The Petroleum Products Pricing Regulatory Agency, (PPPRA) has disclosed that the supply of Premium Motor Spirit, also known as petrol, dropped by 10.78 million litres to 50.22 million litres per day, since the commencement of the partial closure of the country’s borders.

In a statement in Abuja, General Manager, Corporate Services of the PPPRA, Mr Kimchi Apollo, explained that the high volume of fuel supply before the closure of the border was mainly as a result of widespread smuggling of the commodity, especially with the high opportunity for arbitrage in fuel prices in neighbouring countries.

He stated that as at August 11, 2019, before the commencement of the partial closure of the borders, fuel supply across the country, stood at 61 million litres, noting that it dropped to 50.22 million as at September 8, 2019, after recording series of decline over the period of the closure.

He said, “The PPPRA has observed with keen interest the Premium Motor Spirit, PMS, supply trend since the partial closure of the country’s border, as indicators point to the gradual reduction in the volume of PMS trucked out.

“According to statistics, records from various depots nationwide for 5th to 11th August 2019 stood at about 61 million litres, representing the average daily volume trucked out before the border closure.

“The Agency observed from the data obtained between the 12th and 18th August 2019, a drop of about 35 per cent in volume trucked out from the previous week, which could be attributed to the reduction of activities at various facilities during the Sallah holiday.

“However, from the 19th to 25th August 2019, which falls within the period in which the borders were partially closed, the Agency recorded an average daily truck out the figure of about 57 million litres which falls below the daily average figure for the week 5th to 11th August 2019.”

He added, “Similarly, from 26th August to 1st of September 2019, 371.82 million litres of petrol was trucked out, averaging a daily figure of 53 million litres. This represents a decline of about four million litres when compared to the previous week.

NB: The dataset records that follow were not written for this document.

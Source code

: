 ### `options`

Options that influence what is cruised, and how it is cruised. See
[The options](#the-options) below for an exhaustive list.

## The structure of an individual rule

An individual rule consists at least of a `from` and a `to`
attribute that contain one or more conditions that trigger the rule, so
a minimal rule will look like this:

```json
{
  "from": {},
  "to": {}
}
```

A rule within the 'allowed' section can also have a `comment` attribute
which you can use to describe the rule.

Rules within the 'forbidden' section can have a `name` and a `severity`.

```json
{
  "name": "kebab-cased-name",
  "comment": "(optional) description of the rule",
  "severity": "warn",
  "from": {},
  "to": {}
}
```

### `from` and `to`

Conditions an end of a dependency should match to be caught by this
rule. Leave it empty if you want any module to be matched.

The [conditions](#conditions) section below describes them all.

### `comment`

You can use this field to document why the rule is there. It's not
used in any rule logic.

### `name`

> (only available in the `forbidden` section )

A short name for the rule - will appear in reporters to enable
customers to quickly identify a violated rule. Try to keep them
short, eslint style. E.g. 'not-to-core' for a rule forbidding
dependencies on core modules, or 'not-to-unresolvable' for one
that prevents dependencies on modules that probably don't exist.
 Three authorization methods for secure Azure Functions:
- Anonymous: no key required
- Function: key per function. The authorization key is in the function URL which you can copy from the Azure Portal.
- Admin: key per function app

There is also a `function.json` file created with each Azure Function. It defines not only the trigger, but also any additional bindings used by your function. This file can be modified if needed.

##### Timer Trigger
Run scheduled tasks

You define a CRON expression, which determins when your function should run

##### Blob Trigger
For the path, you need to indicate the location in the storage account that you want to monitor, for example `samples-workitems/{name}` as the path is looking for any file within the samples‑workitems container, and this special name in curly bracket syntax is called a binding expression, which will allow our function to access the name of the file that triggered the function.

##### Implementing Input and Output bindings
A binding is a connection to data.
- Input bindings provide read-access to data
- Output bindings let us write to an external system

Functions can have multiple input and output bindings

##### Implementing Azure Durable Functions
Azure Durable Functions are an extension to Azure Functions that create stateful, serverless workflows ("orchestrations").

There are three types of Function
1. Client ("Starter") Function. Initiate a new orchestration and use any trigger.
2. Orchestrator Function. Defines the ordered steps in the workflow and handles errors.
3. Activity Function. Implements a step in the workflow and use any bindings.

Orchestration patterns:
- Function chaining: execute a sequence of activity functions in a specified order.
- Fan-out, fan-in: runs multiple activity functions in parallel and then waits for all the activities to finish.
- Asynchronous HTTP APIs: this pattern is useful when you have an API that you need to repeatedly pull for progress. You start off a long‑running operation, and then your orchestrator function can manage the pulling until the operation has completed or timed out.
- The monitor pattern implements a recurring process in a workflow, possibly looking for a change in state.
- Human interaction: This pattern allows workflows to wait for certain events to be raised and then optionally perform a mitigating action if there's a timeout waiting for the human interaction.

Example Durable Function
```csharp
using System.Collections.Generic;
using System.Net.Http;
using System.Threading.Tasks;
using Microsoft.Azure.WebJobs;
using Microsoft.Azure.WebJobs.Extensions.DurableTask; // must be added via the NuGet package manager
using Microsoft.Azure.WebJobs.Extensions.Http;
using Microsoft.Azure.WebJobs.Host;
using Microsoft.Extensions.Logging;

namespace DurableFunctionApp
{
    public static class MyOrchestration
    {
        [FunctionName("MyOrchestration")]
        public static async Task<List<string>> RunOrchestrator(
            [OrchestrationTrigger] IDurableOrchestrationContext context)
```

“Available data from the agency indicates that the downward trend continued from 2nd to 8th September. The daily average truck out figure for that week was 50.22 million litres, indicating a further reduction of 2.9 million litres.”

Apollo argued that the high truck-out volume recorded before the partial closure of the country’s borders could be attributed to the smuggling of petroleum products across the border, coupled with the widening fuel price arbitrage with neighbouring West African countries.

“While the downward trend in the consumption pattern is a welcome development, the Agency assures stakeholders that efforts are being made not only to curb the smuggling of products but to ensure that petroleum products are available in the country,” he said.